TE JURO QUE NO LO PARECE
Te juro que no lo parece.
Tienes el mismo rostro, idénticos gestos. La misma sonrisa desenfadada que siempre me hizo pensar que ninguna desgracia o reproche podían afectarte. Esa que, cuando brota, te hace arrugar los ojillos azules hasta quedar sepultados por un instante en tus párpados sobrecargados de años. Pero es solo eso, un instante. Luego vuelven a resurgir, esquivando el abrazo de la cansada piel para brotar con la expresión de quien mira el mundo por primera vez, de quien tiene todo por aprender aún.
En serio que no lo parece.
Por más que tus hijos me lo repitan, sus caras tristes mirando al suelo para que no les vea llorar. Dicen, ya ves, que de pronto y sin motivo aparente has comenzado a olvidar. Que será cosa de días, tal vez meses, ni siquiera años, cuando el último de tus recuerdos se habrá extinguido para siempre. ¿Cómo es posible?, me pregunto. ¿A dónde irán tus consejos, tu música, tu literatura? ¿A dónde el enorme cariño que desprendías por todos cuantos hemos sido alguien en tu vida?
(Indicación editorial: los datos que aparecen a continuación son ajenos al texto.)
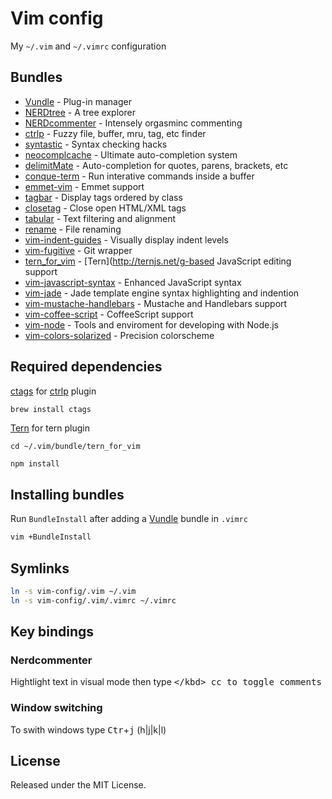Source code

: # Vim config

My `~/.vim` and `~/.vimrc` configuration

## Bundles

- [Vundle](https://github.com/gmarik/Vundle.vim) - Plug-in manager
- [NERDtree](https://github.com/scrooloose/nerdtree) - A tree explorer
- [NERDcommenter](https://github.com/scrooloose/nerdcommenter) - Intensely orgasminc commenting
- [ctrlp](https://github.com/kien/ctrlp.vim) - Fuzzy file, buffer, mru, tag, etc finder
- [syntastic](https://github.com/scrooloose/syntastic) - Syntax checking hacks
- [neocomplcache](https://github.com/Shougo/neocomplcache.vim) - Ultimate auto-completion system 
- [delimitMate](https://github.com/Raimondi/delimitMate) - Auto-completion for quotes, parens, brackets, etc
- [conque-term](https://github.com/rosenfeld/conque-term) - Run interative commands inside a buffer
- [emmet-vim](https://github.com/mattn/emmet-vim) - Emmet support
- [tagbar](https://github.com/majutsushi/tagbar) - Display tags ordered by class
- [closetag](https://github.com/vim-scripts/closetag.vim) - Close open HTML/XML tags
- [tabular](https://github.com/godlygeek/tabular) - Text filtering and alignment
- [rename](https://github.com/vim-scripts/Rename) - File renaming
- [vim-indent-guides](https://github.com/nathanaelkane/vim-indent-guides) - Visually display indent levels
- [vim-fugitive](https://github.com/tpope/vim-fugitive) - Git wrapper
- [tern_for_vim](https://github.com/marijnh/tern_for_vim) - [Tern](http://ternjs.net/g-based JavaScript editing support
- [vim-javascript-syntax](https://github.com/jelera/vim-javascript-syntax) - Enhanced JavaScript syntax
- [vim-jade](https://github.com/digitaltoad/vim-jade) - Jade template engine syntax highlighting and indention
- [vim-mustache-handlebars](https://github.com/mustache/vim-mustache-handlebars) - Mustache and Handlebars support
- [vim-coffee-script](https://github.com/kchmck/vim-coffee-script) - CoffeeScript support
- [vim-node](https://github.com/moll/vim-node) - Tools and enviroment for developing with Node.js
- [vim-colors-solarized](https://github.com/altercation/vim-colors-solarized) - Precision colorscheme

## Required dependencies

[ctags](http://ctags.sourceforge.net/) for [ctrlp](https://github.com/kien/ctrlp.vim) plugin

```bash
brew install ctags
```

[Tern](https://github.com/marijnh/tern) for tern plugin

```
cd ~/.vim/bundle/tern_for_vim

npm install
```

## Installing bundles

Run `BundleInstall` after adding a [Vundle](https://github.com/gmarik/Vundle.vim) bundle in `.vimrc`

```bash
vim +BundleInstall
```

## Symlinks

```bash
ln -s vim-config/.vim ~/.vim
ln -s vim-config/.vim/.vimrc ~/.vimrc
```

## Key bindings

### Nerdcommenter

Hightlight text in visual mode then type <kbd>\</kbd> <kbd>cc</kbd> to toggle comments

### Window switching

To swith windows type <kbd>Ctr</kbd>+<kbd>j</kbd> (h|j|k|l)


## License

Released under the MIT License.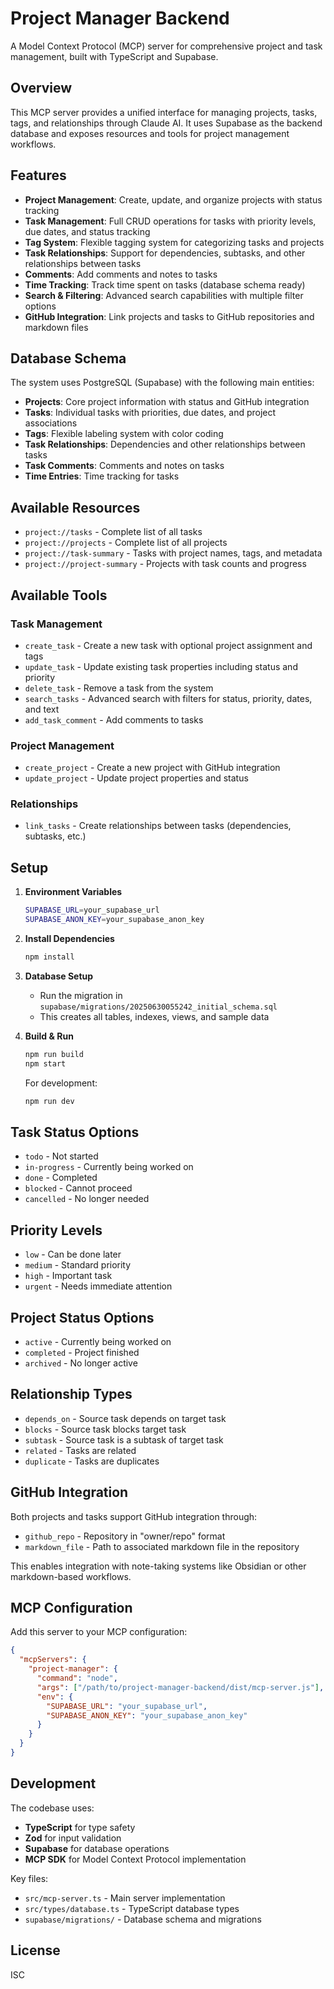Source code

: # Project Manager Backend

A Model Context Protocol (MCP) server for comprehensive project and task management, built with TypeScript and Supabase.

## Overview

This MCP server provides a unified interface for managing projects, tasks, tags, and relationships through Claude AI. It uses Supabase as the backend database and exposes resources and tools for project management workflows.

## Features

- **Project Management**: Create, update, and organize projects with status tracking
- **Task Management**: Full CRUD operations for tasks with priority levels, due dates, and status tracking
- **Tag System**: Flexible tagging system for categorizing tasks and projects
- **Task Relationships**: Support for dependencies, subtasks, and other relationships between tasks
- **Comments**: Add comments and notes to tasks
- **Time Tracking**: Track time spent on tasks (database schema ready)
- **Search & Filtering**: Advanced search capabilities with multiple filter options
- **GitHub Integration**: Link projects and tasks to GitHub repositories and markdown files

## Database Schema

The system uses PostgreSQL (Supabase) with the following main entities:

- **Projects**: Core project information with status and GitHub integration
- **Tasks**: Individual tasks with priorities, due dates, and project associations
- **Tags**: Flexible labeling system with color coding
- **Task Relationships**: Dependencies and other relationships between tasks
- **Task Comments**: Comments and notes on tasks
- **Time Entries**: Time tracking for tasks

## Available Resources

- `project://tasks` - Complete list of all tasks
- `project://projects` - Complete list of all projects  
- `project://task-summary` - Tasks with project names, tags, and metadata
- `project://project-summary` - Projects with task counts and progress

## Available Tools

### Task Management
- `create_task` - Create a new task with optional project assignment and tags
- `update_task` - Update existing task properties including status and priority
- `delete_task` - Remove a task from the system
- `search_tasks` - Advanced search with filters for status, priority, dates, and text
- `add_task_comment` - Add comments to tasks

### Project Management
- `create_project` - Create a new project with GitHub integration
- `update_project` - Update project properties and status

### Relationships
- `link_tasks` - Create relationships between tasks (dependencies, subtasks, etc.)

## Setup

1. **Environment Variables**
   ```bash
   SUPABASE_URL=your_supabase_url
   SUPABASE_ANON_KEY=your_supabase_anon_key
   ```

2. **Install Dependencies**
   ```bash
   npm install
   ```

3. **Database Setup**
   - Run the migration in `supabase/migrations/20250630055242_initial_schema.sql`
   - This creates all tables, indexes, views, and sample data

4. **Build & Run**
   ```bash
   npm run build
   npm start
   ```

   For development:
   ```bash
   npm run dev
   ```

## Task Status Options
- `todo` - Not started
- `in-progress` - Currently being worked on
- `done` - Completed
- `blocked` - Cannot proceed
- `cancelled` - No longer needed

## Priority Levels
- `low` - Can be done later
- `medium` - Standard priority
- `high` - Important task
- `urgent` - Needs immediate attention

## Project Status Options
- `active` - Currently being worked on
- `completed` - Project finished
- `archived` - No longer active

## Relationship Types
- `depends_on` - Source task depends on target task
- `blocks` - Source task blocks target task
- `subtask` - Source task is a subtask of target task
- `related` - Tasks are related
- `duplicate` - Tasks are duplicates

## GitHub Integration

Both projects and tasks support GitHub integration through:
- `github_repo` - Repository in "owner/repo" format
- `markdown_file` - Path to associated markdown file in the repository

This enables integration with note-taking systems like Obsidian or other markdown-based workflows.

## MCP Configuration

Add this server to your MCP configuration:

```json
{
  "mcpServers": {
    "project-manager": {
      "command": "node",
      "args": ["/path/to/project-manager-backend/dist/mcp-server.js"],
      "env": {
        "SUPABASE_URL": "your_supabase_url",
        "SUPABASE_ANON_KEY": "your_supabase_anon_key"
      }
    }
  }
}
```

## Development

The codebase uses:
- **TypeScript** for type safety
- **Zod** for input validation
- **Supabase** for database operations
- **MCP SDK** for Model Context Protocol implementation

Key files:
- `src/mcp-server.ts` - Main server implementation
- `src/types/database.ts` - TypeScript database types
- `supabase/migrations/` - Database schema and migrations

## License

ISC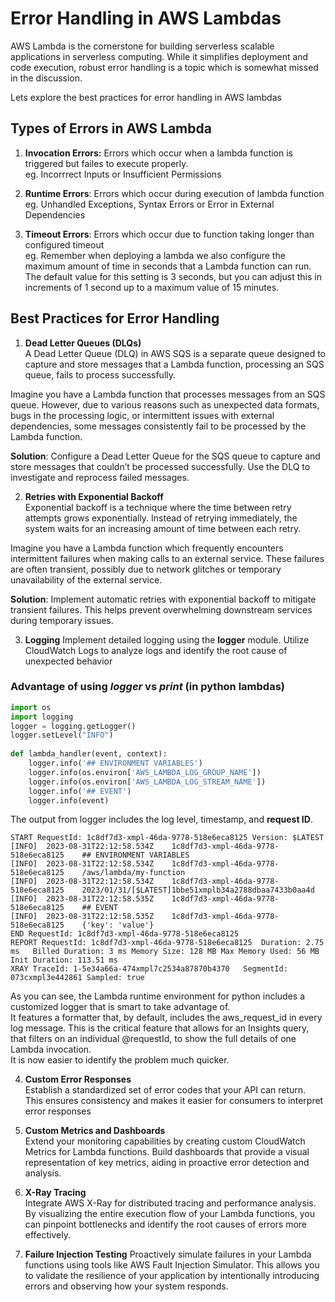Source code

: # Error Handling in AWS Lambdas

AWS Lambda is the cornerstone for building serverless scalable applications in serverless computing. While it simplifies deployment and code execution, robust error handling is a topic which is somewhat missed in the discussion.

Lets explore the best practices for error handling in AWS lambdas

## Types of Errors in AWS Lambda

1. **Invocation Errors:** Errors which occur when a lambda function is triggered but failes to execute properly.  
eg. Incorrrect Inputs or Insufficient Permissions

2. **Runtime Errors**: Errors which occur during execution of lambda function  
eg. Unhandled Exceptions, Syntax Errors or Error in External Dependencies

3. **Timeout Errors**: Errors which occur due to function taking longer than configured timeout  
eg. Remember when deploying a lambda we also configure the maximum amount of time in seconds that a Lambda function can run. The default value for this setting is 3 seconds, but you can adjust this in increments of 1 second up to a maximum value of 15 minutes.



## Best Practices for Error Handling


1. **Dead Letter Queues (DLQs)**  
A Dead Letter Queue (DLQ) in AWS SQS is a separate queue designed to capture and store messages that a Lambda function, processing an SQS queue, fails to process successfully.

Imagine you have a Lambda function that processes messages from an SQS queue. However, due to various reasons such as unexpected data formats, bugs in the processing logic, or intermittent issues with external dependencies, some messages consistently fail to be processed by the Lambda function.

**Solution**: Configure a Dead Letter Queue for the SQS queue to capture and store messages that couldn’t be processed successfully. Use the DLQ to investigate and reprocess failed messages.

2. **Retries with Exponential Backoff**  
Exponential backoff is a technique where the time between retry attempts grows exponentially. Instead of retrying immediately, the system waits for an increasing amount of time between each retry.

Imagine  you have a Lambda function which frequently encounters intermittent failures when making calls to an external service. These failures are often transient, possibly due to network glitches or temporary unavailability of the external service.

**Solution**: Implement automatic retries with exponential backoff to mitigate transient failures. This helps prevent overwhelming downstream services during temporary issues.

3. **Logging**
Implement detailed logging using the **logger** module. Utilize CloudWatch Logs to analyze logs and identify the root cause of unexpected behavior

### Advantage of using ***logger*** vs ***print*** (in python lambdas)

```python
import os
import logging
logger = logging.getLogger()
logger.setLevel("INFO")
  
def lambda_handler(event, context):
    logger.info('## ENVIRONMENT VARIABLES')
    logger.info(os.environ['AWS_LAMBDA_LOG_GROUP_NAME'])
    logger.info(os.environ['AWS_LAMBDA_LOG_STREAM_NAME'])
    logger.info('## EVENT')
    logger.info(event)
```

The output from logger includes the log level, timestamp, and **request ID**.

```console
START RequestId: 1c8df7d3-xmpl-46da-9778-518e6eca8125 Version: $LATEST
[INFO]  2023-08-31T22:12:58.534Z    1c8df7d3-xmpl-46da-9778-518e6eca8125    ## ENVIRONMENT VARIABLES
[INFO]  2023-08-31T22:12:58.534Z    1c8df7d3-xmpl-46da-9778-518e6eca8125    /aws/lambda/my-function
[INFO]  2023-08-31T22:12:58.534Z    1c8df7d3-xmpl-46da-9778-518e6eca8125    2023/01/31/[$LATEST]1bbe51xmplb34a2788dbaa7433b0aa4d
[INFO]  2023-08-31T22:12:58.535Z    1c8df7d3-xmpl-46da-9778-518e6eca8125    ## EVENT
[INFO]  2023-08-31T22:12:58.535Z    1c8df7d3-xmpl-46da-9778-518e6eca8125    {'key': 'value'}
END RequestId: 1c8df7d3-xmpl-46da-9778-518e6eca8125
REPORT RequestId: 1c8df7d3-xmpl-46da-9778-518e6eca8125  Duration: 2.75 ms   Billed Duration: 3 ms Memory Size: 128 MB Max Memory Used: 56 MB  Init Duration: 113.51 ms
XRAY TraceId: 1-5e34a66a-474xmpl7c2534a87870b4370   SegmentId: 073cxmpl3e442861 Sampled: true
```

As you can see, the Lambda runtime environment for python includes a customized logger that is smart to take advantage of.  
It features a formatter that, by default, includes the aws_request_id in every log message. This is the critical feature that allows for an Insights query, that filters on an individual @requestId, to show the full details of one Lambda invocation.  
It is now easier to identify the problem much quicker.

4. **Custom Error Responses**  
Establish a standardized set of error codes that your API can return. This ensures consistency and makes it easier for consumers to interpret error responses


5. **Custom Metrics and Dashboards**  
Extend your monitoring capabilities by creating custom CloudWatch Metrics for Lambda functions. Build dashboards that provide a visual representation of key metrics, aiding in proactive error detection and analysis.

6. **X-Ray Tracing**  
Integrate AWS X-Ray for distributed tracing and performance analysis. By visualizing the entire execution flow of your Lambda functions, you can pinpoint bottlenecks and identify the root causes of errors more effectively.

7. **Failure Injection Testing**
Proactively simulate failures in your Lambda functions using tools like AWS Fault Injection Simulator. This allows you to validate the resilience of your application by intentionally introducing errors and observing how your system responds.
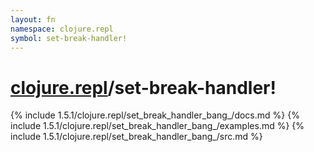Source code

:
 ```yaml
---
layout: fn
namespace: clojure.repl
symbol: set-break-handler!
---
```


# [clojure.repl](../)/set-break-handler!

{% include 1.5.1/clojure.repl/set_break_handler_bang_/docs.md %}
{% include 1.5.1/clojure.repl/set_break_handler_bang_/examples.md %}
{% include 1.5.1/clojure.repl/set_break_handler_bang_/src.md %}

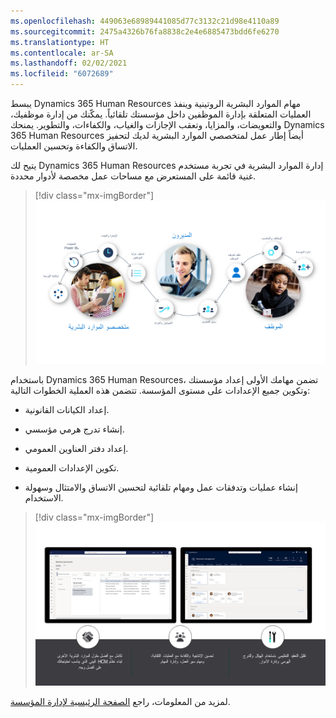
 ```yaml
---
ms.openlocfilehash: 449063e68989441085d77c3132c21d98e4110a89
ms.sourcegitcommit: 2475a4326b76fa8838c2e4e6885473bdd6fe6270
ms.translationtype: HT
ms.contentlocale: ar-SA
ms.lasthandoff: 02/02/2021
ms.locfileid: "6072689"
---
```

يبسط Dynamics 365 Human Resources مهام الموارد البشرية الروتينية وينفذ العمليات المتعلقة بإدارة الموظفين داخل مؤسستك تلقائياً. يمكّنك من إدارة موظفيك، والتعويضات، والمزايا، وتعقب الإجازات والغياب، والكفاءات، والتطوير. يمنحك Dynamics 365 Human Resources  أيضاً إطار عمل لمتخصصي الموارد البشرية لديك لتحفيز الاتساق والكفاءة وتحسين العمليات.

يتيح لك Dynamics 365 Human Resources إدارة الموارد البشرية في تجربة مستخدم غنية قائمة على المستعرض مع مساحات عمل مخصصة لأدوار محددة.

> [!div class="mx-imgBorder"]
> [![التجارب المستندة إلى الأدوار Dynamics 365 Human Resources.](../media/streamline-tasks-c.png)](../media/streamline-tasks-c.png#lightbox)

باستخدام Dynamics 365 Human Resources، تضمن مهامك الأولى إعداد مؤسستك وتكوين جميع الإعدادات على مستوى المؤسسة.
تتضمن هذه العملية الخطوات التالية:

-   إعداد الكيانات القانونية.

-   إنشاء تدرج هرمي مؤسسي.

-   إعداد دفتر العناوين العمومي.

-   تكوين الإعدادات العمومية.

-   إنشاء عمليات وتدفقات عمل ومهام تلقائية لتحسين الاتساق والامتثال وسهولة الاستخدام.

> [!div class="mx-imgBorder"]
> [![إدارة المؤسسة والموظفين في Dynamics 365 Human Resources.](../media/organizational-agility-c.png)](../media/organizational-agility-c.png#lightbox)

لمزيد من المعلومات، راجع [الصفحة الرئيسية لإدارة المؤسسة](https://docs.microsoft.com/dynamics365/fin-ops-core/fin-ops/organization-administration/organization-administration-home-page?azure-portal=true&toc=/dynamics365/human-resources/toc.json/).
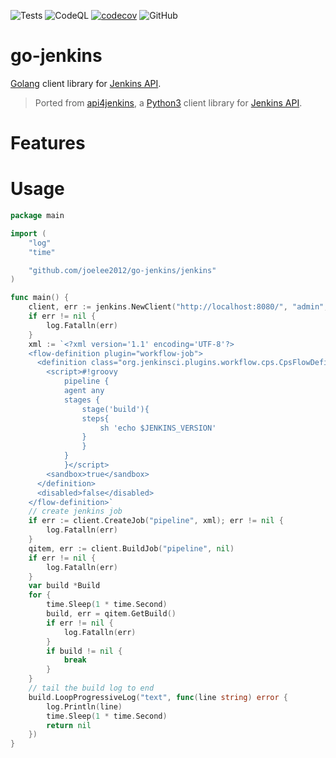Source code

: ![Tests](https://github.com/joelee2012/go-jenkins/workflows/Tests/badge.svg?branch=main)
![CodeQL](https://github.com/joelee2012/go-jenkins/workflows/CodeQL/badge.svg?branch=main)
[![codecov](https://codecov.io/gh/joelee2012/go-jenkins/branch/main/graph/badge.svg?token=SEWFVZ7UT3)](https://codecov.io/gh/joelee2012/go-jenkins)
![GitHub](https://img.shields.io/github/license/joelee2012/go-jenkins)

# go-jenkins
[Golang](https://golang.org/) client library for [Jenkins API](https://www.jenkins.io/doc/book/using/remote-access-api/).
> Ported from [api4jenkins](https://github.com/joelee2012/api4jenkins>), a [Python3](https://www.python.org/) client library for [Jenkins API](https://www.jenkins.io/doc/book/using/remote-access-api/).

# Features

# Usage

```go
package main

import (
	"log"
	"time"

	"github.com/joelee2012/go-jenkins/jenkins"
)

func main() {
	client, err := jenkins.NewClient("http://localhost:8080/", "admin", "1234")
	if err != nil {
		log.Fatalln(err)
	}
	xml := `<?xml version='1.1' encoding='UTF-8'?>
	<flow-definition plugin="workflow-job">
	  <definition class="org.jenkinsci.plugins.workflow.cps.CpsFlowDefinition" plugin="workflow-cps">
		<script>#!groovy
			pipeline {
			agent any
			stages {
				stage('build'){
				steps{
					sh 'echo $JENKINS_VERSION'
				}
				}
			}
			}</script>
		<sandbox>true</sandbox>
	  </definition>
	  <disabled>false</disabled>
	</flow-definition>`
  	// create jenkins job
	if err := client.CreateJob("pipeline", xml); err != nil {
		log.Fatalln(err)
	}
	qitem, err := client.BuildJob("pipeline", nil)
	if err != nil {
		log.Fatalln(err)
	}
	var build *Build
	for {
		time.Sleep(1 * time.Second)
		build, err = qitem.GetBuild()
		if err != nil {
			log.Fatalln(err)
		}
		if build != nil {
			break
		}
	}
	// tail the build log to end
	build.LoopProgressiveLog("text", func(line string) error {
		log.Println(line)
		time.Sleep(1 * time.Second)
		return nil
	})
}
```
Es tan difícil aceptar que todo eso se perderá, irá a la nada, se borrará del mundo exterior para desintegrarse dentro de ti.
Pero de veras que no lo parece.
Ya no es que hayas olvidado nombres, caras y parentescos. Es que las enfermeras intentan volver a enseñarte aquello que tú a su vez enseñaste a tus vástagos hace décadas, colmada de amor y paciencia. Comer, beber, peinarte… Las más simples acciones son ahora complicadas maniobras en la batalla que tras la intacta serenidad de tu rostro se está librando y que habrá de acabar con tu memoria marchita. Conforme vayan pasando las lunas, te irás arropando en tu desmemoria hasta olvidarte del propio olvido. Te apagarás como la llama que se consume entre dulces estertores hasta que tu mente sea una esponja dolorosamente hueca, vacía.
¿Y luego qué? No lo sabes. Yo tampoco. Puede que ninguno de los dos queramos averiguarlo. Lo único que me consuela es que, al menos, ya nunca volverás a sentir nostalgia. Algo me dice que hasta el momento final mantendrás esa sonrisa mansa, y que cualquiera que camine por los alrededores de la residencia, en uno de esos paseos al atardecer que alivian el temprano calor de este junio, al girar la cabeza te divisará a través de la verja, allá a lo lejos, sentada en el jardín, sola. Y que al mirarte mirará tu rostro, y tu boca dibujando una incomprensible felicidad, y luego continuará su camino siendo el mismo, pero en cierto modo distinto.
En absoluto parece que en breve te marcharás. Ni siquiera sé cuándo lo harás. Por eso camino todos los días alrededor de la verja, mirándote, mirándome tú, sin comprender ninguno de los dos por qué lo hacemos. Tú, sentada, plácida, sonriente. Yo, pasándome torpemente la mano sobre mi corto pelo y ajustándome una y otra vez el cuello de la camisa, en un vano intento por acicalarme por si un día, en algún momento mágico, brevísimo e imposible, volvieras a reconocerme otra vez.